*** Opening of Recorded data ***

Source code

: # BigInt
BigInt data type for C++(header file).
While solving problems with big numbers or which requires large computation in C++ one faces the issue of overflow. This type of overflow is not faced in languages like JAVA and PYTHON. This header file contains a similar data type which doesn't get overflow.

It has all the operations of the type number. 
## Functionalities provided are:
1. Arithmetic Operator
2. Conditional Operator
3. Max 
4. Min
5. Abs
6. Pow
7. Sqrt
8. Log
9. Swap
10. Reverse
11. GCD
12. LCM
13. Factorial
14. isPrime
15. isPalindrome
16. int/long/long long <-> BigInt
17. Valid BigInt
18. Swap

*** Close of Recorded data ***

Instructions for the task
From the first line of the records above down to the line containing "14. isPrime", repeat each line exactly as written. Include both of those lines and add nothing.

Written response
Source code

: # BigInt
BigInt data type for C++(header file).
While solving problems with big numbers or which requires large computation in C++ one faces the issue of overflow. This type of overflow is not faced in languages like JAVA and PYTHON. This header file contains a similar data type which doesn't get overflow.

It has all the operations of the type number. 
## Functionalities provided are:
1. Arithmetic Operator
2. Conditional Operator
3. Max 
4. Min
5. Abs
6. Pow
7. Sqrt
8. Log
9. Swap
10. Reverse
11. GCD
12. LCM
13. Factorial
14. isPrime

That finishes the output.